BRIEF: From the entries that follow, pick out all lines holding "const".

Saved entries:
---*---

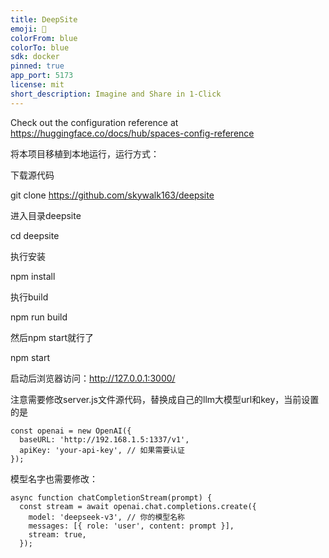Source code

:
 ```yaml
---
title: DeepSite
emoji: 🐳
colorFrom: blue
colorTo: blue
sdk: docker
pinned: true
app_port: 5173
license: mit
short_description: Imagine and Share in 1-Click
---
```


Check out the configuration reference at https://huggingface.co/docs/hub/spaces-config-reference

将本项目移植到本地运行，运行方式：

下载源代码

git clone https://github.com/skywalk163/deepsite

进入目录deepsite

cd deepsite

执行安装

npm install

执行build

npm run build

然后npm start就行了

npm start

启动后浏览器访问：http://127.0.0.1:3000/

注意需要修改server.js文件源代码，替换成自己的llm大模型url和key，当前设置的是

```
const openai = new OpenAI({
  baseURL: 'http://192.168.1.5:1337/v1',
  apiKey: 'your-api-key', // 如果需要认证
});
```

模型名字也需要修改：
```
async function chatCompletionStream(prompt) {
  const stream = await openai.chat.completions.create({
    model: 'deepseek-v3', // 你的模型名称
    messages: [{ role: 'user', content: prompt }],
    stream: true,
  });
```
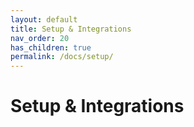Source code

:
 ```yaml
---
layout: default
title: Setup & Integrations
nav_order: 20
has_children: true
permalink: /docs/setup/
---
```


# Setup & Integrations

---*---

TASK RESPONSE:
const openai = new OpenAI({
  const stream = await openai.chat.completions.create({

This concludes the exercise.